Exact copy, no pictures: output all the records that follow.

----

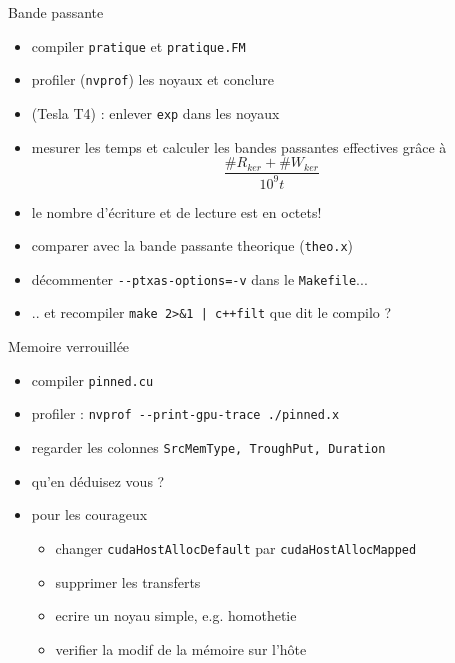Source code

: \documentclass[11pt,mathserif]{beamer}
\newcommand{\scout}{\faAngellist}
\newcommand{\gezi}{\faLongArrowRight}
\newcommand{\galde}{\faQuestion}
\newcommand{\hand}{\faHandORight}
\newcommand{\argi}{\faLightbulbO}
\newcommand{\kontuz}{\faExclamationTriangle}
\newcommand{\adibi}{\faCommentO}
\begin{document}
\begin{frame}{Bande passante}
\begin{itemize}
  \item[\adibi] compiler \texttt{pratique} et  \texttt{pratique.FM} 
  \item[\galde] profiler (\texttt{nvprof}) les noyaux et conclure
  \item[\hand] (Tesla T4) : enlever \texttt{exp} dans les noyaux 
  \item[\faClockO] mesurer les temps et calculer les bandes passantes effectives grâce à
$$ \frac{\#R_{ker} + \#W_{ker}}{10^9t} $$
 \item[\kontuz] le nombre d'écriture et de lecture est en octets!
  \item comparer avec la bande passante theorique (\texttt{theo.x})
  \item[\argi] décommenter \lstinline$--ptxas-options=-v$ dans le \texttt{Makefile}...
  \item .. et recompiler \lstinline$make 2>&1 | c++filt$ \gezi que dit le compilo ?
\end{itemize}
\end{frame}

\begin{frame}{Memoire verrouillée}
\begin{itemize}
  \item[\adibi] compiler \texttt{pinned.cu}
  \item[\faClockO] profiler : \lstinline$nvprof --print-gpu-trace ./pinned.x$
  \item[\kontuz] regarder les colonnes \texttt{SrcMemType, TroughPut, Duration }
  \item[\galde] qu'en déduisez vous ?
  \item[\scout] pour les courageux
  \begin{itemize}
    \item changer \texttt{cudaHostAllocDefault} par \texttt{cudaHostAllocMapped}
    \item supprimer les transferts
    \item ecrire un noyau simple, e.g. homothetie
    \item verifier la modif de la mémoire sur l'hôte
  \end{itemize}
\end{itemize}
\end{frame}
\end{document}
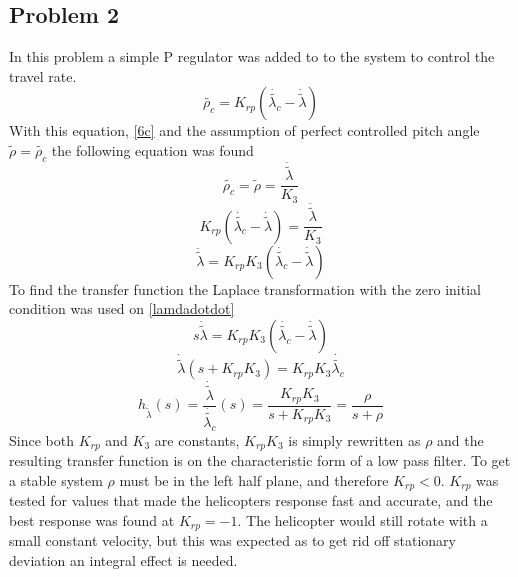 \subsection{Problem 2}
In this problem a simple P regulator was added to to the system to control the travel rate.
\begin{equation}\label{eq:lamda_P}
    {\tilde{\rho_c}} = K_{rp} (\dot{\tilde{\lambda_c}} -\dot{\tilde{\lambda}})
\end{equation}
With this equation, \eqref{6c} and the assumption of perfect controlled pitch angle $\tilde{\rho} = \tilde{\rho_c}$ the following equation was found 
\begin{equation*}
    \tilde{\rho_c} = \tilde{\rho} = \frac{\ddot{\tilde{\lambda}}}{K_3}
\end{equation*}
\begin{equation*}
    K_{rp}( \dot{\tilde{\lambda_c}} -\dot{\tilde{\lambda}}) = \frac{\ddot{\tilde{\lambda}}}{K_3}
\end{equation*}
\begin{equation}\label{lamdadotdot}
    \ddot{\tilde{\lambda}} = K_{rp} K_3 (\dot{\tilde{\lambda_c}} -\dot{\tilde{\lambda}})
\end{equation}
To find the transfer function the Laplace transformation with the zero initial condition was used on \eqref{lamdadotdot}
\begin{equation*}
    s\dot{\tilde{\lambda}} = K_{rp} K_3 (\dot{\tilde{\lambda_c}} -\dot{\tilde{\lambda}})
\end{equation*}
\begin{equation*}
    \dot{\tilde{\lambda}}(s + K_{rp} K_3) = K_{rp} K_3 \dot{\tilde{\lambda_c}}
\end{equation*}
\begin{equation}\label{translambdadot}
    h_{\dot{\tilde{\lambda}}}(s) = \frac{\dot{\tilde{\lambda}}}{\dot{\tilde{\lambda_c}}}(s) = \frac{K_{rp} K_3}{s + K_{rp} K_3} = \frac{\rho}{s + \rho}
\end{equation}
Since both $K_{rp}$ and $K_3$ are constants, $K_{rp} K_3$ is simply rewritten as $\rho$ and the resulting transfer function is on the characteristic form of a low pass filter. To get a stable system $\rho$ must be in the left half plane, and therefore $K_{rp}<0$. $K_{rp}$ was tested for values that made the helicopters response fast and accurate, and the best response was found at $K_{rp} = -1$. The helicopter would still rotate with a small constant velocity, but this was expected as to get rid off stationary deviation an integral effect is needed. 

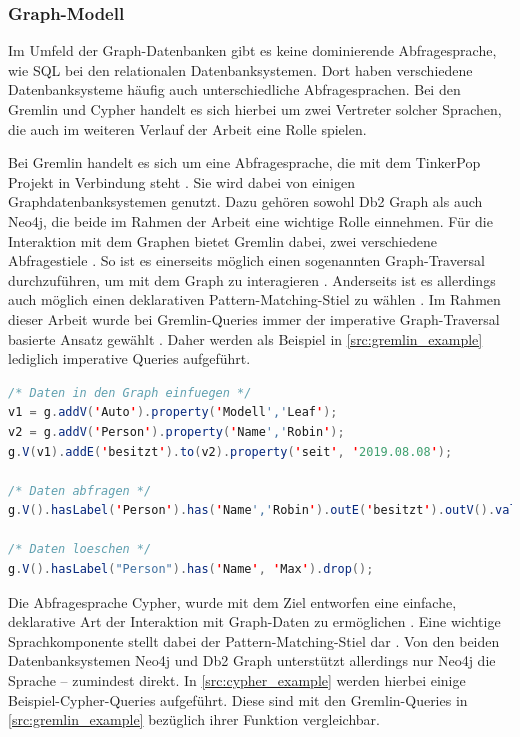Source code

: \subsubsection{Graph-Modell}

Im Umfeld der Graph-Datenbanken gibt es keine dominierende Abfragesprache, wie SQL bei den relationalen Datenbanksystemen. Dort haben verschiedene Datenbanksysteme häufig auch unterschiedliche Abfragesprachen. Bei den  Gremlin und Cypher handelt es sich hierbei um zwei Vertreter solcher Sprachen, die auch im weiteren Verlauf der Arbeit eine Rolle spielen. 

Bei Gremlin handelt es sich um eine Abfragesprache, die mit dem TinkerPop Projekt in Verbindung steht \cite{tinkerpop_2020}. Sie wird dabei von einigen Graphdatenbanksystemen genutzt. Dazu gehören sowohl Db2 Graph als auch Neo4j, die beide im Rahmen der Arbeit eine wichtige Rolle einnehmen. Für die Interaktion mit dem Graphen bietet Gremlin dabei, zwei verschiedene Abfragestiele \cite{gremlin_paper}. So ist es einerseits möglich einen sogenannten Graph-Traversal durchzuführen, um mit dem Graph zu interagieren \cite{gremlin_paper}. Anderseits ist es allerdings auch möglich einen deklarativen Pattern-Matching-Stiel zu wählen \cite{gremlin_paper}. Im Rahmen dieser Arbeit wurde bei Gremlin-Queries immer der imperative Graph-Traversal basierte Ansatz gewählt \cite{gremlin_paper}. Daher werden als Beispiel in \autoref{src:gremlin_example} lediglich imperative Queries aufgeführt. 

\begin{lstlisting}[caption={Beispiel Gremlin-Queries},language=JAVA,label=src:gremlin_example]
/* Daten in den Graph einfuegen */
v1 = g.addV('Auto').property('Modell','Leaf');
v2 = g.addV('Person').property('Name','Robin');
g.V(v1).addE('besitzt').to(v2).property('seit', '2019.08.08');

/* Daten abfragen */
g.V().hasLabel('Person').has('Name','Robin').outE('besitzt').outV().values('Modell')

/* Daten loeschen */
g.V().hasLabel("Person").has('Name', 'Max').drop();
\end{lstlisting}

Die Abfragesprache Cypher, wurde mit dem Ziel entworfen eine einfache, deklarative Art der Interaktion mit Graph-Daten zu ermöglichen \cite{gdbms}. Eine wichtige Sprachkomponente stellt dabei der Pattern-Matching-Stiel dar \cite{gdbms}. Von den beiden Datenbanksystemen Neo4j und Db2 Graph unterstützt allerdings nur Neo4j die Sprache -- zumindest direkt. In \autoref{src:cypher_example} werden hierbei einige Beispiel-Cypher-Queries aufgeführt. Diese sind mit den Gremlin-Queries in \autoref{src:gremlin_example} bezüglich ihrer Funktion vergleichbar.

----

## [RESULT]
Source code

: \documentclass[11pt,mathserif]{beamer}
\newcommand{\scout}{\faAngellist}
\newcommand{\gezi}{\faLongArrowRight}
\newcommand{\galde}{\faQuestion}
\newcommand{\hand}{\faHandORight}
\newcommand{\argi}{\faLightbulbO}
\newcommand{\kontuz}{\faExclamationTriangle}
\newcommand{\adibi}{\faCommentO}
\begin{document}
\begin{frame}{Bande passante}
\begin{itemize}
  \item[\adibi] compiler \texttt{pratique} et  \texttt{pratique.FM} 
  \item[\galde] profiler (\texttt{nvprof}) les noyaux et conclure
  \item[\hand] (Tesla T4) : enlever \texttt{exp} dans les noyaux 
  \item[\faClockO] mesurer les temps et calculer les bandes passantes effectives grâce à
$$ \frac{\#R_{ker} + \#W_{ker}}{10^9t} $$
 \item[\kontuz] le nombre d'écriture et de lecture est en octets!
  \item comparer avec la bande passante theorique (\texttt{theo.x})
  \item[\argi] décommenter \lstinline$--ptxas-options=-v$ dans le \texttt{Makefile}...
  \item .. et recompiler \lstinline$make 2>&1 | c++filt$ \gezi que dit le compilo ?
\end{itemize}
\end{frame}

\begin{frame}{Memoire verrouillée}
\begin{itemize}
  \item[\adibi] compiler \texttt{pinned.cu}
  \item[\faClockO] profiler : \lstinline$nvprof --print-gpu-trace ./pinned.x$
  \item[\kontuz] regarder les colonnes \texttt{SrcMemType, TroughPut, Duration }
  \item[\galde] qu'en déduisez vous ?
  \item[\scout] pour les courageux
  \begin{itemize}
    \item changer \texttt{cudaHostAllocDefault} par \texttt{cudaHostAllocMapped}
    \item supprimer les transferts
    \item ecrire un noyau simple, e.g. homothetie
    \item verifier la modif de la mémoire sur l'hôte
  \end{itemize}
\end{itemize}
\end{frame}
\end{document}
 \subsection{Problem 2}
In this problem a simple P regulator was added to to the system to control the travel rate.
\begin{equation}\label{eq:lamda_P}
    {\tilde{\rho_c}} = K_{rp} (\dot{\tilde{\lambda_c}} -\dot{\tilde{\lambda}})
\end{equation}
With this equation, \eqref{6c} and the assumption of perfect controlled pitch angle $\tilde{\rho} = \tilde{\rho_c}$ the following equation was found 
\begin{equation*}
    \tilde{\rho_c} = \tilde{\rho} = \frac{\ddot{\tilde{\lambda}}}{K_3}
\end{equation*}
\begin{equation*}
    K_{rp}( \dot{\tilde{\lambda_c}} -\dot{\tilde{\lambda}}) = \frac{\ddot{\tilde{\lambda}}}{K_3}
\end{equation*}
\begin{equation}\label{lamdadotdot}
    \ddot{\tilde{\lambda}} = K_{rp} K_3 (\dot{\tilde{\lambda_c}} -\dot{\tilde{\lambda}})
\end{equation}
To find the transfer function the Laplace transformation with the zero initial condition was used on \eqref{lamdadotdot}
\begin{equation*}
    s\dot{\tilde{\lambda}} = K_{rp} K_3 (\dot{\tilde{\lambda_c}} -\dot{\tilde{\lambda}})
\end{equation*}
\begin{equation*}
    \dot{\tilde{\lambda}}(s + K_{rp} K_3) = K_{rp} K_3 \dot{\tilde{\lambda_c}}
\end{equation*}
\begin{equation}\label{translambdadot}
    h_{\dot{\tilde{\lambda}}}(s) = \frac{\dot{\tilde{\lambda}}}{\dot{\tilde{\lambda_c}}}(s) = \frac{K_{rp} K_3}{s + K_{rp} K_3} = \frac{\rho}{s + \rho}
\end{equation}
Since both $K_{rp}$ and $K_3$ are constants, $K_{rp} K_3$ is simply rewritten as $\rho$ and the resulting transfer function is on the characteristic form of a low pass filter. To get a stable system $\rho$ must be in the left half plane, and therefore $K_{rp}<0$. $K_{rp}$ was tested for values that made the helicopters response fast and accurate, and the best response was found at $K_{rp} = -1$. The helicopter would still rotate with a small constant velocity, but this was expected as to get rid off stationary deviation an integral effect is needed. 

Source code

: \subsubsection{Graph-Modell}

Im Umfeld der Graph-Datenbanken gibt es keine dominierende Abfragesprache, wie SQL bei den relationalen Datenbanksystemen. Dort haben verschiedene Datenbanksysteme häufig auch unterschiedliche Abfragesprachen. Bei den  Gremlin und Cypher handelt es sich hierbei um zwei Vertreter solcher Sprachen, die auch im weiteren Verlauf der Arbeit eine Rolle spielen. 

Bei Gremlin handelt es sich um eine Abfragesprache, die mit dem TinkerPop Projekt in Verbindung steht \cite{tinkerpop_2020}. Sie wird dabei von einigen Graphdatenbanksystemen genutzt. Dazu gehören sowohl Db2 Graph als auch Neo4j, die beide im Rahmen der Arbeit eine wichtige Rolle einnehmen. Für die Interaktion mit dem Graphen bietet Gremlin dabei, zwei verschiedene Abfragestiele \cite{gremlin_paper}. So ist es einerseits möglich einen sogenannten Graph-Traversal durchzuführen, um mit dem Graph zu interagieren \cite{gremlin_paper}. Anderseits ist es allerdings auch möglich einen deklarativen Pattern-Matching-Stiel zu wählen \cite{gremlin_paper}. Im Rahmen dieser Arbeit wurde bei Gremlin-Queries immer der imperative Graph-Traversal basierte Ansatz gewählt \cite{gremlin_paper}. Daher werden als Beispiel in \autoref{src:gremlin_example} lediglich imperative Queries aufgeführt. 

\begin{lstlisting}[caption={Beispiel Gremlin-Queries},language=JAVA,label=src:gremlin_example]
/* Daten in den Graph einfuegen */
v1 = g.addV('Auto').property('Modell','Leaf');
v2 = g.addV('Person').property('Name','Robin');
g.V(v1).addE('besitzt').to(v2).property('seit', '2019.08.08');

/* Daten abfragen */
g.V().hasLabel('Person').has('Name','Robin').outE('besitzt').outV().values('Modell')

/* Daten loeschen */
g.V().hasLabel("Person").has('Name', 'Max').drop();
\end{lstlisting}

Die Abfragesprache Cypher, wurde mit dem Ziel entworfen eine einfache, deklarative Art der Interaktion mit Graph-Daten zu ermöglichen \cite{gdbms}. Eine wichtige Sprachkomponente stellt dabei der Pattern-Matching-Stiel dar \cite{gdbms}. Von den beiden Datenbanksystemen Neo4j und Db2 Graph unterstützt allerdings nur Neo4j die Sprache -- zumindest direkt. In \autoref{src:cypher_example} werden hierbei einige Beispiel-Cypher-Queries aufgeführt. Diese sind mit den Gremlin-Queries in \autoref{src:gremlin_example} bezüglich ihrer Funktion vergleichbar.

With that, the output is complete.